AV: Now, Bryan, you already alluded to MREs, which for anyone that doesn't know, they stand for “meal, ready to eat,” which are the pre-package food rations used by US Armed Forces. How did you start the process of moving from their extreme utilitarian look to something so nice?
BJ: There's a lot of beauty in straightforwardness. There's also a lot of randomness in the layouts and typography of MRE and military packaging, like ammo crates, or coffee, instant, and tinned bacon. And that beauty of something so utilitarian is its simplicity and its boldness. We started there and then we thought, "How could we bring some subtle things to the MRE look to just help bring it to life?"

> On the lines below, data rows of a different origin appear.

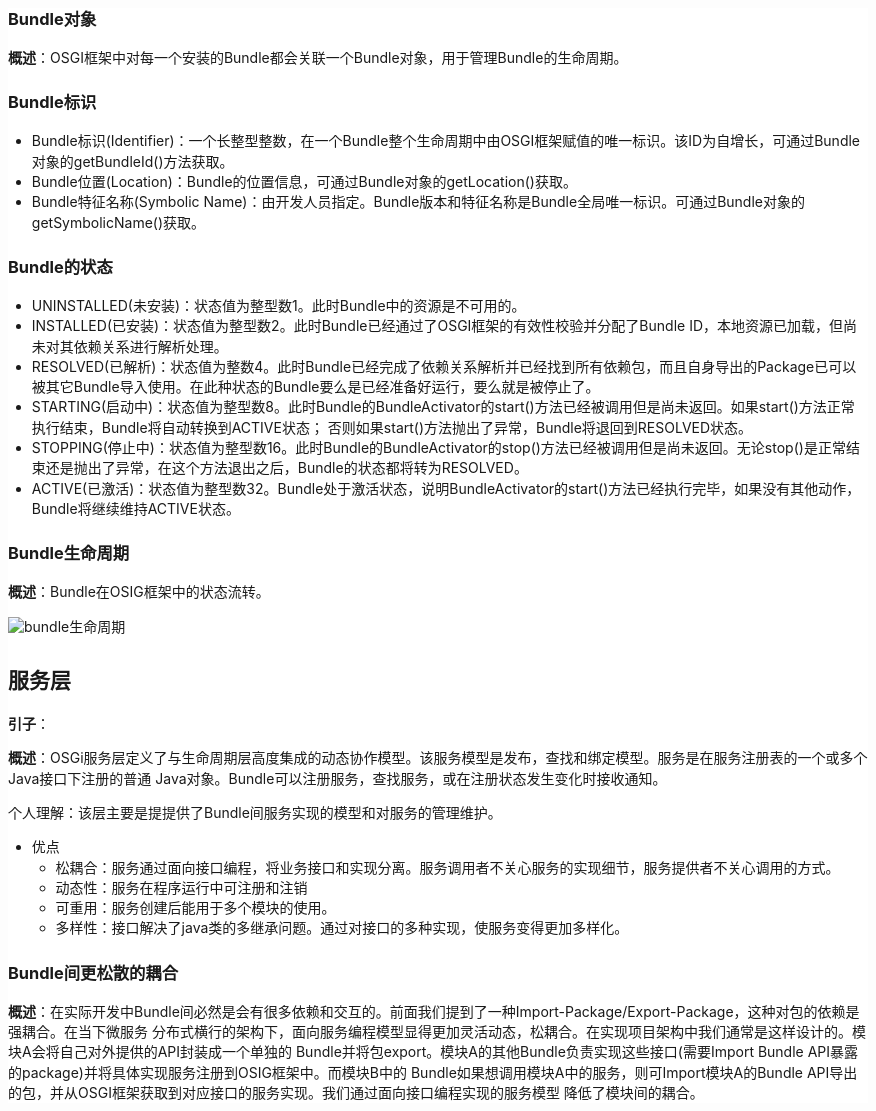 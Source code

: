 ### Bundle对象

**概述**：OSGI框架中对每一个安装的Bundle都会关联一个Bundle对象，用于管理Bundle的生命周期。

### Bundle标识

* Bundle标识(Identifier)：一个长整型整数，在一个Bundle整个生命周期中由OSGI框架赋值的唯一标识。该ID为自增长，可通过Bundle对象的getBundleId()方法获取。
* Bundle位置(Location)：Bundle的位置信息，可通过Bundle对象的getLocation()获取。
* Bundle特征名称(Symbolic Name)：由开发人员指定。Bundle版本和特征名称是Bundle全局唯一标识。可通过Bundle对象的getSymbolicName()获取。

### Bundle的状态

* UNINSTALLED(未安装)：状态值为整型数1。此时Bundle中的资源是不可用的。
* INSTALLED(已安装)：状态值为整型数2。此时Bundle已经通过了OSGI框架的有效性校验并分配了Bundle ID，本地资源已加载，但尚未对其依赖关系进行解析处理。
* RESOLVED(已解析)：状态值为整数4。此时Bundle已经完成了依赖关系解析并已经找到所有依赖包，而且自身导出的Package已可以被其它Bundle导入使用。在此种状态的Bundle要么是已经准备好运行，要么就是被停止了。
* STARTING(启动中)：状态值为整型数8。此时Bundle的BundleActivator的start()方法已经被调用但是尚未返回。如果start()方法正常执行结束，Bundle将自动转换到ACTIVE状态； 否则如果start()方法抛出了异常，Bundle将退回到RESOLVED状态。
* STOPPING(停止中)：状态值为整型数16。此时Bundle的BundleActivator的stop()方法已经被调用但是尚未返回。无论stop()是正常结束还是抛出了异常，在这个方法退出之后，Bundle的状态都将转为RESOLVED。
* ACTIVE(已激活)：状态值为整型数32。Bundle处于激活状态，说明BundleActivator的start()方法已经执行完毕，如果没有其他动作，Bundle将继续维持ACTIVE状态。

### Bundle生命周期

**概述**：Bundle在OSIG框架中的状态流转。

![bundle生命周期](https://github.com/duan2ping/world/blob/master/osgi-base/images/bundle-lifecycle.png?raw=true)


## 服务层

**引子**：

**概述**：OSGi服务层定义了与生命周期层高度集成的动态协作模型。该服务模型是发布，查找和绑定模型。服务是在服务注册表的一个或多个Java接口下注册的普通
Java对象。Bundle可以注册服务，查找服务，或在注册状态发生变化时接收通知。

个人理解：该层主要是提提供了Bundle间服务实现的模型和对服务的管理维护。

* 优点
  * 松耦合：服务通过面向接口编程，将业务接口和实现分离。服务调用者不关心服务的实现细节，服务提供者不关心调用的方式。
  * 动态性：服务在程序运行中可注册和注销
  * 可重用：服务创建后能用于多个模块的使用。
  * 多样性：接口解决了java类的多继承问题。通过对接口的多种实现，使服务变得更加多样化。

### Bundle间更松散的耦合

**概述**：在实际开发中Bundle间必然是会有很多依赖和交互的。前面我们提到了一种Import-Package/Export-Package，这种对包的依赖是强耦合。在当下微服务
分布式横行的架构下，面向服务编程模型显得更加灵活动态，松耦合。在实现项目架构中我们通常是这样设计的。模块A会将自己对外提供的API封装成一个单独的
Bundle并将包export。模块A的其他Bundle负责实现这些接口(需要Import Bundle API暴露的package)并将具体实现服务注册到OSIG框架中。而模块B中的
Bundle如果想调用模块A中的服务，则可Import模块A的Bundle API导出的包，并从OSGI框架获取到对应接口的服务实现。我们通过面向接口编程实现的服务模型
降低了模块间的耦合。
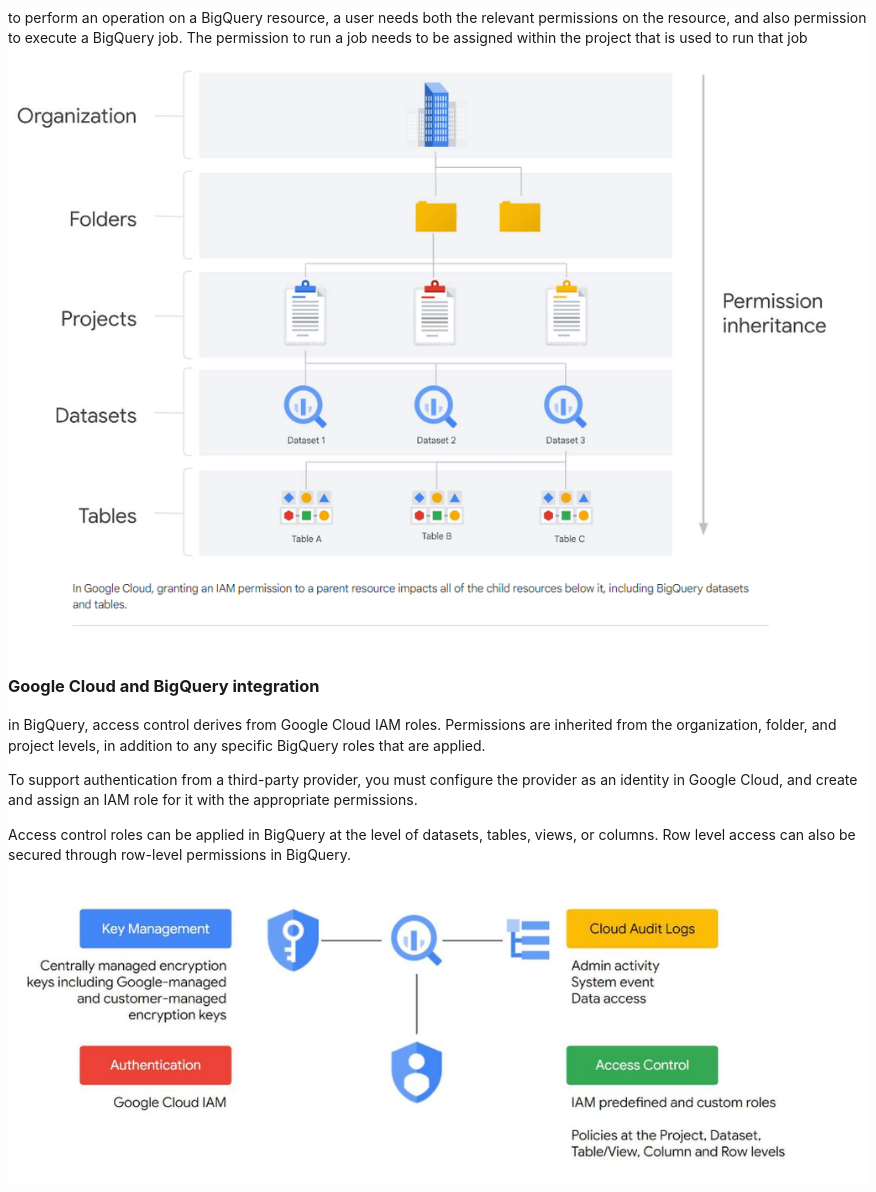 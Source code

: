 to perform an operation on a BigQuery resource, a user needs both the relevant permissions on the resource, and also permission to execute a BigQuery job. The permission to run a job needs to be assigned within the project that is used to run that job

![1688415884273.png](./1688415884273.png)

### Google Cloud and BigQuery integration

in BigQuery, access control derives from Google Cloud IAM roles. Permissions are inherited from the organization, folder, and project levels, in addition to any specific BigQuery roles that are applied.

To support authentication from a third-party provider, you must configure the provider as an identity in Google Cloud, and create and assign an IAM role for it with the appropriate permissions.

Access control roles can be applied in BigQuery at the level of datasets, tables, views, or columns. Row level access can also be secured through row-level permissions in BigQuery.

![1688415960149.png](./1688415960149.png)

We leaned heavily into typography. We started putting some color behind to help modernize the look, but also differentiate the product lineup and help that stand out on a shelf. Honestly, we needed to win on the shelf, whatever that shelf is: on premise, off, or even just a personal liquor cabinet. Shelf presence was a huge consideration throughout the design process. What's great about the MRE look is that it's pretty much yelling at you to look at it and not just look at it, but hold your attention.
And we picked up the shape too. It's a big old broadside, and it holds like a flask. If you ever hold the bottle, it's got a curve on the back, and it feels a little bit military. It's got subtle military cues to it.

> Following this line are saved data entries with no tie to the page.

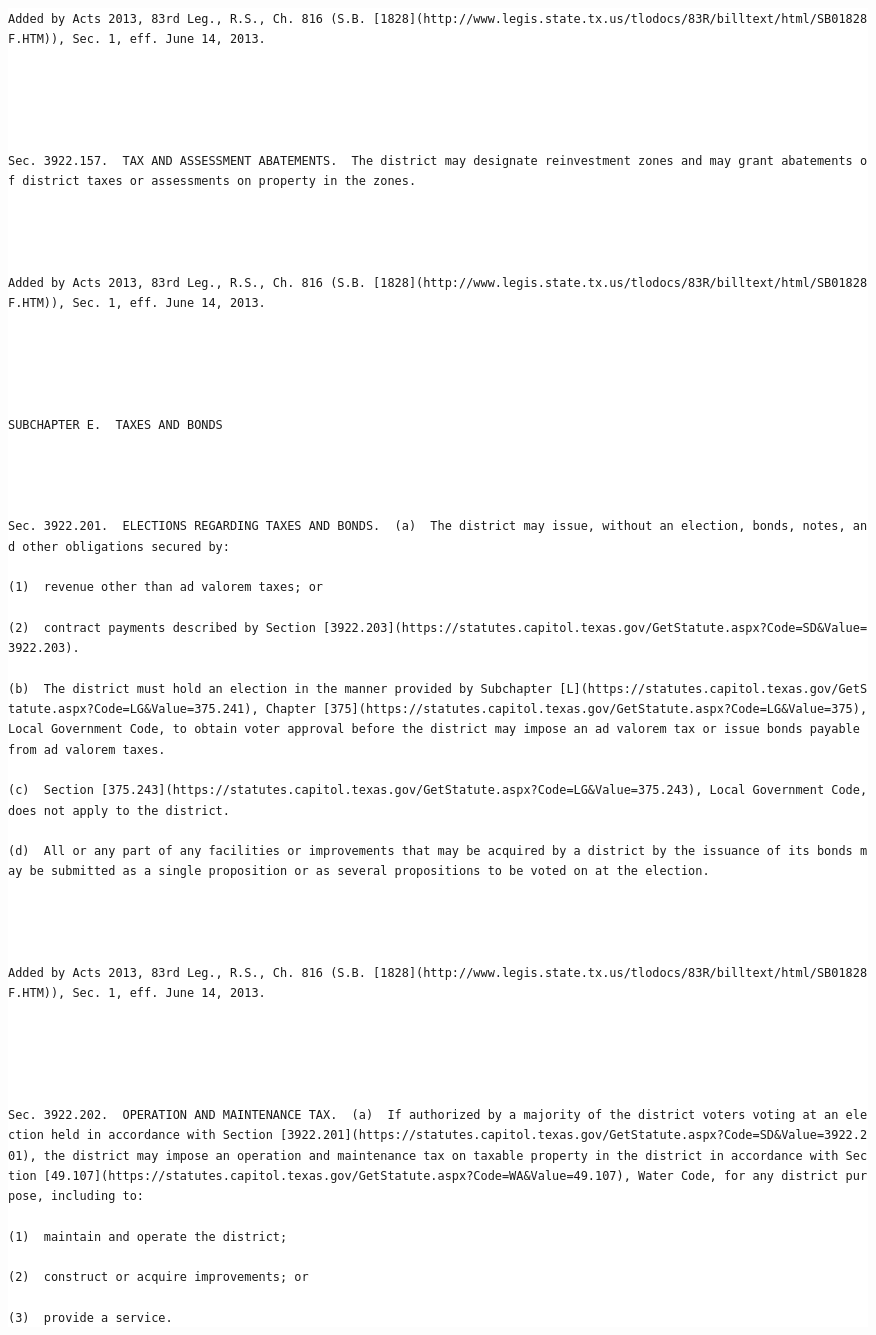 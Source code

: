     Added by Acts 2013, 83rd Leg., R.S., Ch. 816 (S.B. [1828](http://www.legis.state.tx.us/tlodocs/83R/billtext/html/SB01828F.HTM)), Sec. 1, eff. June 14, 2013.
    
    
    
    
    
    Sec. 3922.157.  TAX AND ASSESSMENT ABATEMENTS.  The district may designate reinvestment zones and may grant abatements of district taxes or assessments on property in the zones.
    
    
    
    
    Added by Acts 2013, 83rd Leg., R.S., Ch. 816 (S.B. [1828](http://www.legis.state.tx.us/tlodocs/83R/billtext/html/SB01828F.HTM)), Sec. 1, eff. June 14, 2013.
    
    
    
    
    
    SUBCHAPTER E.  TAXES AND BONDS
    
      
    
    
    Sec. 3922.201.  ELECTIONS REGARDING TAXES AND BONDS.  (a)  The district may issue, without an election, bonds, notes, and other obligations secured by:
    
    (1)  revenue other than ad valorem taxes; or
    
    (2)  contract payments described by Section [3922.203](https://statutes.capitol.texas.gov/GetStatute.aspx?Code=SD&Value=3922.203).
    
    (b)  The district must hold an election in the manner provided by Subchapter [L](https://statutes.capitol.texas.gov/GetStatute.aspx?Code=LG&Value=375.241), Chapter [375](https://statutes.capitol.texas.gov/GetStatute.aspx?Code=LG&Value=375), Local Government Code, to obtain voter approval before the district may impose an ad valorem tax or issue bonds payable from ad valorem taxes.
    
    (c)  Section [375.243](https://statutes.capitol.texas.gov/GetStatute.aspx?Code=LG&Value=375.243), Local Government Code, does not apply to the district.
    
    (d)  All or any part of any facilities or improvements that may be acquired by a district by the issuance of its bonds may be submitted as a single proposition or as several propositions to be voted on at the election.
    
    
    
    
    Added by Acts 2013, 83rd Leg., R.S., Ch. 816 (S.B. [1828](http://www.legis.state.tx.us/tlodocs/83R/billtext/html/SB01828F.HTM)), Sec. 1, eff. June 14, 2013.
    
    
    
    
    
    Sec. 3922.202.  OPERATION AND MAINTENANCE TAX.  (a)  If authorized by a majority of the district voters voting at an election held in accordance with Section [3922.201](https://statutes.capitol.texas.gov/GetStatute.aspx?Code=SD&Value=3922.201), the district may impose an operation and maintenance tax on taxable property in the district in accordance with Section [49.107](https://statutes.capitol.texas.gov/GetStatute.aspx?Code=WA&Value=49.107), Water Code, for any district purpose, including to:
    
    (1)  maintain and operate the district;
    
    (2)  construct or acquire improvements; or
    
    (3)  provide a service.
     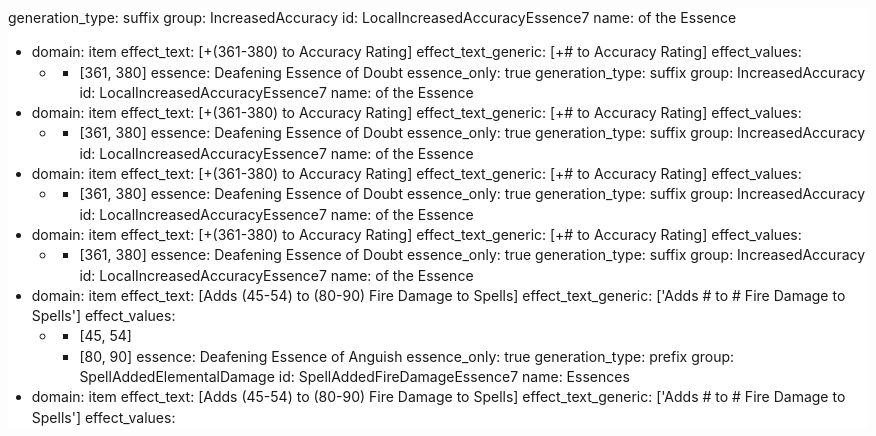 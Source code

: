   generation_type: suffix
  group: IncreasedAccuracy
  id: LocalIncreasedAccuracyEssence7
  name: of the Essence
- domain: item
  effect_text: [+(361-380) to Accuracy Rating]
  effect_text_generic: [+# to Accuracy Rating]
  effect_values:
  - - [361, 380]
  essence: Deafening Essence of Doubt
  essence_only: true
  generation_type: suffix
  group: IncreasedAccuracy
  id: LocalIncreasedAccuracyEssence7
  name: of the Essence
- domain: item
  effect_text: [+(361-380) to Accuracy Rating]
  effect_text_generic: [+# to Accuracy Rating]
  effect_values:
  - - [361, 380]
  essence: Deafening Essence of Doubt
  essence_only: true
  generation_type: suffix
  group: IncreasedAccuracy
  id: LocalIncreasedAccuracyEssence7
  name: of the Essence
- domain: item
  effect_text: [+(361-380) to Accuracy Rating]
  effect_text_generic: [+# to Accuracy Rating]
  effect_values:
  - - [361, 380]
  essence: Deafening Essence of Doubt
  essence_only: true
  generation_type: suffix
  group: IncreasedAccuracy
  id: LocalIncreasedAccuracyEssence7
  name: of the Essence
- domain: item
  effect_text: [+(361-380) to Accuracy Rating]
  effect_text_generic: [+# to Accuracy Rating]
  effect_values:
  - - [361, 380]
  essence: Deafening Essence of Doubt
  essence_only: true
  generation_type: suffix
  group: IncreasedAccuracy
  id: LocalIncreasedAccuracyEssence7
  name: of the Essence
- domain: item
  effect_text: [Adds (45-54) to (80-90) Fire Damage to Spells]
  effect_text_generic: ['Adds # to # Fire Damage to Spells']
  effect_values:
  - - [45, 54]
    - [80, 90]
  essence: Deafening Essence of Anguish
  essence_only: true
  generation_type: prefix
  group: SpellAddedElementalDamage
  id: SpellAddedFireDamageEssence7
  name: Essences
- domain: item
  effect_text: [Adds (45-54) to (80-90) Fire Damage to Spells]
  effect_text_generic: ['Adds # to # Fire Damage to Spells']
  effect_values:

Also, it's grabbable, it's passable. We were looking for ways to communicate that sense of comradery that Travis brought to Hotel Tango from the military, that Hotel Tango exudes every day. So, we got there via a ton of small choices.
AV: Now, this is a question I didn't have prepared, but since you mentioned the bottle, how was that process?
TB: So, from the beginning, Hillary (Barnes, Hotel Tango co-founder and wife of Travis) and I were open to anything. We wanted to challenge ourselves and push beyond what we thought the brand could be, because I think we understood that we both had bias, and we knew that, and we said, "Look, be open to anything and everything." I think that was the starting point.
AV: You spoke about language. So, there's a lot of great, very amusing copywriting. There's a sense of humor that’s unexpected from the visual language of the design. How did you arrive at this tone of voice?
BJ: This is the other half of bottling Travis now that we are meeting him live we can see. Within five minutes with these people, you know they take their spirits seriously and everything else a little less so. And so the comedy that comes from this is just the idea that we completely committed to that MRE tone and language, and we never broke character, which means once you take it outside of the usual context and apply it to a bottle label, instead of, say a can of beans, it just becomes inherently playful and charming.
AV: Travis, what is the most exciting aspect of this new design for you and Hillary and the future of Hotel Tango?
TB: Shoo. Most exciting? I think that I'd say it's how big it can continue to grow. It feels so right, and it can grow in a lot of different directions with the brand. I think that we could have a lot more fun with it on the language piece. There are ways to evolve with it on the military side and still hold true to that original MRE feel.
It's going to be really fun to work with Bryan and his team to figure out which little rabbit holes we get to go down and explore. That, to me is the most exciting part about the rebrand and what it allows us to do in the future, where I think before we were a little bit pigeonholed on how we could grow, and this really just opened the universe up for us.